We will be taking samples from 13 primary stations with nine minor stations in between in the Gulf of Alaska, plus up to 11 stations in Prince William Sound. Both water samples for chemical analysis and zooplankton samples will be taken at all 13 primary stations, but only water samples will be collected at the nine minor stations. This is because it is very time consuming to sort through, identify and count zooplankton samples. Three physical parameters will be taken at every station using a CTD which stands for conductivity (similar to salinity), temperature and depth. Water samples are taken using an array of 12 Niskin bottles. They resemble large tubes with an opening at each end. You send them down opened and then signal them closed one at a time at various depths. This gives you a complete picture of what the water is like at all depths over a site. The research engineer, David Leech, handles the computer with the CTD information and signals the bottles closed on their way up. Typically, water samples are taken at the surface, 10 meters deep, 20m, 30m, 40m, 50m, 75m, 100m, 150m, 200m, 500m and 1000m.
Some water samples will be preserved and taken back to the university lab and analyzed for carbon content by Andy Krumhardt. Andy is the research technician of Dr. Jeremy Mathis. They are studying the carbon cycle.
Water samples are also collected from the Niskin bottles by Katherine Trahanovsky. She collects two sets of samples for analysis. She uses small bottles for nutrient analysis. Nutrients are chemicals in the water such as nitrogen, phosphorous and iron that are necessary for phytoplankton to grow. They act like plant fertilizer. She needs larger bottles to study the amount of chlorophyll in the water which gives a good indication as to the productivity of the phytoplankton. Katherine first filters 250ml water through a fine paper filter to obtain an estimate of the total amount of chlorophyll in the sample. Next she does a fractionated sample. She pulls a 500ml of sample water through a 20 micron filter stacked on top of a 5 micron filter on top of a glass fiber filter. The filter with the most chlorophyll gives a rough estimate as to the size of the most abundant phytoplankton at the station. When she gets back to the lab, Katherine will process her filters with acetone and analyze them with a fluorometer. Samples with chlorophyll glow in the dark slightly. It is this glow that the fluorometer is able to detect.

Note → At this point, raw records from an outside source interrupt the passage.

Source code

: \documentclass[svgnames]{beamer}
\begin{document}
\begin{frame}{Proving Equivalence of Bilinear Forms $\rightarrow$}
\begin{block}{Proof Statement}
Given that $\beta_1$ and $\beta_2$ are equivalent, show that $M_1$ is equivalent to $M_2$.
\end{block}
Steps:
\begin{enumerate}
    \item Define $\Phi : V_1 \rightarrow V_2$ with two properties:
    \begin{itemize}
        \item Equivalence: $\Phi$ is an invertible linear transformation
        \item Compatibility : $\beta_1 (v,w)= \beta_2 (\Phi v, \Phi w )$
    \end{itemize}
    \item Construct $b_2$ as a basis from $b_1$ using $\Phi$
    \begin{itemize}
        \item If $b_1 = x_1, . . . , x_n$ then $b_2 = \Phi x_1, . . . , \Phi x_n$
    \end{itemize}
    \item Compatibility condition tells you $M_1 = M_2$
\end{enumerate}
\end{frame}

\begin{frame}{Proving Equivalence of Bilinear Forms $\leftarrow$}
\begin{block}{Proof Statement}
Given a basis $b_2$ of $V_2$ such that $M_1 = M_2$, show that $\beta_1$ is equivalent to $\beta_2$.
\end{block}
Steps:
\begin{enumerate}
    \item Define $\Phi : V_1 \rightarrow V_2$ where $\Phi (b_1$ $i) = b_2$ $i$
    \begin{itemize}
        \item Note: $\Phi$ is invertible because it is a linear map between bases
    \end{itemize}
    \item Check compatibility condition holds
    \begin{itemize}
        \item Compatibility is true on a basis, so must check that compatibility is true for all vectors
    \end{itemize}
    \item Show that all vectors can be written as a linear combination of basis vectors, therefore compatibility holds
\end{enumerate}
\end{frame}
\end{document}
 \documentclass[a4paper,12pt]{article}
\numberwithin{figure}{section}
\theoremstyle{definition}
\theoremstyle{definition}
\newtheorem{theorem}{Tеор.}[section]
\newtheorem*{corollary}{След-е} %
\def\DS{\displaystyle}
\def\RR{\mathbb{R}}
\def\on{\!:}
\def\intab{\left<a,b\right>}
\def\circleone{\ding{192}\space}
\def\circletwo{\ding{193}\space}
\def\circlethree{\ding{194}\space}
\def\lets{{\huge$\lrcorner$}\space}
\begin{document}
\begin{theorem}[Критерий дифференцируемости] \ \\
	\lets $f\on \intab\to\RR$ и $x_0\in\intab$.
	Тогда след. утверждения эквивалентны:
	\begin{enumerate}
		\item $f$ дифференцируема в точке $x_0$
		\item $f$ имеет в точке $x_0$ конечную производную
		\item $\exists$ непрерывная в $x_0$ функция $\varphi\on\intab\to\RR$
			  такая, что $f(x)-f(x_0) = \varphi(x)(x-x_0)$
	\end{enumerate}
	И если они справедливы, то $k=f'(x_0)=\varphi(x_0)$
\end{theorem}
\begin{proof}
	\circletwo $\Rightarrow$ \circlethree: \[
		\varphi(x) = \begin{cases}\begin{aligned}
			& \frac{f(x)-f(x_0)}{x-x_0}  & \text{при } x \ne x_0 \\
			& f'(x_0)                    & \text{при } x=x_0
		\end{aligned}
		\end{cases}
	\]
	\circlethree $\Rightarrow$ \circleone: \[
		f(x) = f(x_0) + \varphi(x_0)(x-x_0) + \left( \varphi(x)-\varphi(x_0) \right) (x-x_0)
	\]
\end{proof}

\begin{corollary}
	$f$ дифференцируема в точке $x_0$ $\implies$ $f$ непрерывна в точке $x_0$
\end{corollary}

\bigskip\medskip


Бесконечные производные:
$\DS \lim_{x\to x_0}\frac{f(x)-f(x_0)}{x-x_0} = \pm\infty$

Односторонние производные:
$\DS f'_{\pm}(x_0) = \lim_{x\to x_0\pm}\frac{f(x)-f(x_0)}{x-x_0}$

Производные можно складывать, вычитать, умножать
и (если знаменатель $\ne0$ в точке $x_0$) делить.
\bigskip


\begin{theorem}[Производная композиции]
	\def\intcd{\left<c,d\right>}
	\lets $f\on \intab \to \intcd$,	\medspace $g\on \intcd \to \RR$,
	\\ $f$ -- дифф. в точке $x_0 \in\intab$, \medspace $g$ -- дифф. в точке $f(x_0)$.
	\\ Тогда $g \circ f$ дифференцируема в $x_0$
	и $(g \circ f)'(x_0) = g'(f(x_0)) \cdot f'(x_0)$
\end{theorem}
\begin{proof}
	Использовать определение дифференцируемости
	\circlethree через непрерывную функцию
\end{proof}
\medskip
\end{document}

After the CTD with its rosette of Niskin bottles is brought back on deck with the help of the ship's engineer and deck hand, the zooplankton nets were put overboard using the ship's winch.
Two different nets were deployed. The first one is used for quantifying the amount of zooplankton at the station. Everything caught in the net will be preserved with formalin and stained with Rose Bengal. Rose Bengal is a pink stain absorbed by some of the zooplankton's tissue. It increases the contrast between body parts making the animals easier to see under a microscope. It also gives a clear indication that the sample has been fully preserved.
Each sample is split in half several times and only a portion of each split gets counted. In total, only about 1/500th of each zooplankton sample will be identified to species and counted. It takes three to four hours to go through each sample. The zooplankton from the multi-net will be processed in the same manner. Unfortunately, the technology is not there yet to collect automated zooplankton samples. Copepods comprise the largest proportion of the zooplankton population. There are 12-15 species that are very common in the Gulf of Alaska, another 50-100 that are common, maybe 50 others that are not unusual and anywhere from 300 to 400 others that are possible, but rare. Sometimes warm water species get swept up to Alaska in the coastal currents, especially in warmer years.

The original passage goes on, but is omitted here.